It’s 8:30 a.m. at FAME charter school in Fremont, and teacher Nahil Ireiqat is explaining to her Arabic I students like-sounding words, just one of many ways the language can ambush learners. Maktab (teacher’s desk), she reminds them, is not the same as maktaba (library).
Even as the high school students learn the flourishes of Arabic script and unaccustomed sounds of the spoken language, they face the sobering prospect that after this year, they’ve still got about 2,100 hours of class left to master what the U.S. State Department considers an “exceptionally difficult” language for native English speakers.

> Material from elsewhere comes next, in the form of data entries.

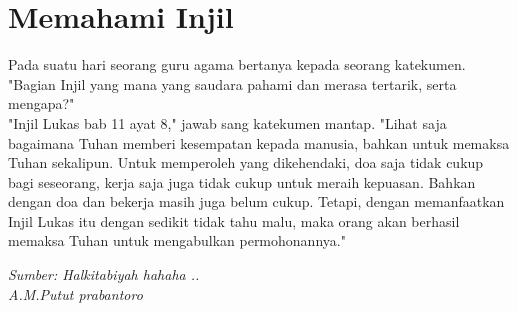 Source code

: \section*{Memahami Injil}
Pada suatu hari seorang guru agama bertanya kepada seorang katekumen. \\
"Bagian Injil yang mana yang saudara pahami dan merasa tertarik, serta mengapa?"\\
"Injil Lukas bab 11 ayat 8," jawab sang katekumen mantap. "Lihat saja bagaimana Tuhan memberi kesempatan kepada manusia, bahkan untuk memaksa Tuhan sekalipun. Untuk memperoleh yang dikehendaki, doa saja tidak cukup bagi seseorang, kerja saja juga tidak cukup untuk meraih kepuasan. Bahkan dengan doa dan bekerja masih juga belum cukup. Tetapi, dengan memanfaatkan Injil Lukas itu dengan sedikit tidak tahu malu, maka orang akan berhasil memaksa Tuhan untuk mengabulkan permohonannya."

{\noindent
\emph{Sumber: Halkitabiyah hahaha ..\\
A.M.Putut prabantoro}}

Its written language is a challenge even for native Arabic speakers.
How much better, Ireiqat said, to immerse students in the language from a young age — which is exactly what FAME hopes to do starting next year. The 4-year-old school that focuses on serving immigrants from the Middle East and South Asia has outlined a plan to start the first K-12 dual-immersion Arabic program in the nation.
If approved by the Alameda County Board of Education, FAME would begin with one class of kindergartners and add a grade each year; immersion programs typically mix children who speak one language with children who speak another, so classmates supplement the dual-language instruction. The school would continue to educate other children in English.
In a post-9/11 world, there’s a strong demand for Arabic speakers, the school’s founder Maram Alaiwat said. FAME attracted about 200 applications for its spring lottery this year, she said, even from non-Arabic speaking families.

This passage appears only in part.